Actor Graeme Blundell made something of a name for himself, by appearing in a few Australian softcore sex comedies of the seventies. Along with Pacific Banana, Alvin Purple is the film he's best known for. For those of us Australians growing up in this era, director Tim Burstall's sleazy little gem features a veritable who's who of Aussie actors throwing their hats - and sometimes more - into the ring. Even Geoffrey Rush! It's probably the best-known softcore film made back then in the land of Oz, but with it's reputation in tow, is it actually any good? Watching this for the first time in 2007 yielded this viewer some surprises.

Twenty-one year old Alvin Purple (Blundell) tells us all about his woes through his narration. Living in Melbourne - you can recognise a Melbourne tram anywhere - he keeps getting frantic urges to rip women's tops off, or just generally proposition them. Of course, we see him doing these lewd acts in his mind, then quickly cut back to the reality of him doing nothing. Alvin ushers in the new year as "the sexless seventies". Then a female neighbour (Alison Curran) knocks on his flat's door for some sugar. He imagines her in the nude, and soon enough, the two are sweet-talking each other about teeth - a strange conversation, if you ever see this - and becoming the beast with two backs in his little apartment.
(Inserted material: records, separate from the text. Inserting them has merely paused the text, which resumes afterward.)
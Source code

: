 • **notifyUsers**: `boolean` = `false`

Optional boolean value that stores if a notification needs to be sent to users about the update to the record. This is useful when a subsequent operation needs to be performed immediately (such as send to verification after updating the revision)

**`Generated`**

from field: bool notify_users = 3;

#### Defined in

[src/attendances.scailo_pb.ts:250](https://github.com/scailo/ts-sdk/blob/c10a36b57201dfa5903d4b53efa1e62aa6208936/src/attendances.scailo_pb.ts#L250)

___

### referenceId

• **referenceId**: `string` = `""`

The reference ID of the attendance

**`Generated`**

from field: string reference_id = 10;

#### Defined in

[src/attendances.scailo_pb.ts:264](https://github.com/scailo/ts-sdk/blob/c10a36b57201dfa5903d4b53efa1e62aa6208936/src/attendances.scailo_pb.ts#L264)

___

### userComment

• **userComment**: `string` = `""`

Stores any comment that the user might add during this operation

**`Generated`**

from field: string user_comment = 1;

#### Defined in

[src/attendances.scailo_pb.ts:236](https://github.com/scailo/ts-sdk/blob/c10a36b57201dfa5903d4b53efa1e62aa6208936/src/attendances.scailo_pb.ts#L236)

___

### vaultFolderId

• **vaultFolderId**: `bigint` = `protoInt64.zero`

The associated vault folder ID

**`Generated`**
Though Alvin is plain and awkward, he has a certain way with the ladies. In fact, he drives women of all ages wild. Cue the opening credits.
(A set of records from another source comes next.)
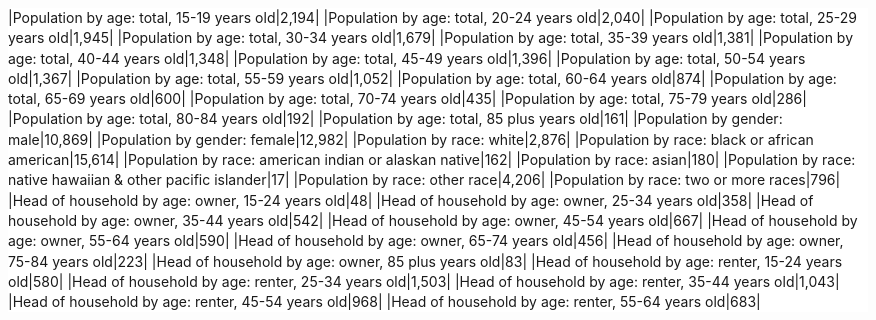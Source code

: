 |Population by age: total, 15-19 years old|2,194|
|Population by age: total, 20-24 years old|2,040|
|Population by age: total, 25-29 years old|1,945|
|Population by age: total, 30-34 years old|1,679|
|Population by age: total, 35-39 years old|1,381|
|Population by age: total, 40-44 years old|1,348|
|Population by age: total, 45-49 years old|1,396|
|Population by age: total, 50-54 years old|1,367|
|Population by age: total, 55-59 years old|1,052|
|Population by age: total, 60-64 years old|874|
|Population by age: total, 65-69 years old|600|
|Population by age: total, 70-74 years old|435|
|Population by age: total, 75-79 years old|286|
|Population by age: total, 80-84 years old|192|
|Population by age: total, 85 plus years old|161|
|Population by gender: male|10,869|
|Population by gender: female|12,982|
|Population by race: white|2,876|
|Population by race: black or african american|15,614|
|Population by race: american indian or alaskan native|162|
|Population by race: asian|180|
|Population by race: native hawaiian & other pacific islander|17|
|Population by race: other race|4,206|
|Population by race: two or more races|796|
|Head of household by age: owner, 15-24 years old|48|
|Head of household by age: owner, 25-34 years old|358|
|Head of household by age: owner, 35-44 years old|542|
|Head of household by age: owner, 45-54 years old|667|
|Head of household by age: owner, 55-64 years old|590|
|Head of household by age: owner, 65-74 years old|456|
|Head of household by age: owner, 75-84 years old|223|
|Head of household by age: owner, 85 plus years old|83|
|Head of household by age: renter, 15-24 years old|580|
|Head of household by age: renter, 25-34 years old|1,503|
|Head of household by age: renter, 35-44 years old|1,043|
|Head of household by age: renter, 45-54 years old|968|
|Head of household by age: renter, 55-64 years old|683|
Apparently, it had always been this way for our hapless protagonist, starting from when he was a sixteen-year-old schoolboy. Hormone-crazed girls chased him down the street on their bikes, until his teacher's wife, Mrs. Horwood (Jill Forster) gives him shelter in her garage ... for her own sexual purposes, of course. We see Alvin turning up at the Horwood's on a bigger and better bike each time, until he crashes into a now-locked garage door. He's been found out by the jealous husband.

Years later, as Alvin turns twenty-one, he's given a speech by his eccentric father, of whom friends - including the aforementioned Geoffrey Rush - extract every snickering double entendre they can. Alvin doesn't know what he wants to do to make a living, and has no real direction in life. Their mutual friend, Tina (Elli Maclure) is sympathetic to Alvin and hopes he finds his way. One of his friends offers him a job installing water beds. Of course, Alvin, in the process of installing these beds, is then set upon by ravenously carnal housewifes. He's dressed up in a top-hat and spurs - which promptly puncture the bed so the lovers sink into a pool of watery desire. Given a mutual body painting session. Even a transvestite tries to seduce him, from whom he runs away quickly naked into the night, when feeling the true nature of his bed-partner.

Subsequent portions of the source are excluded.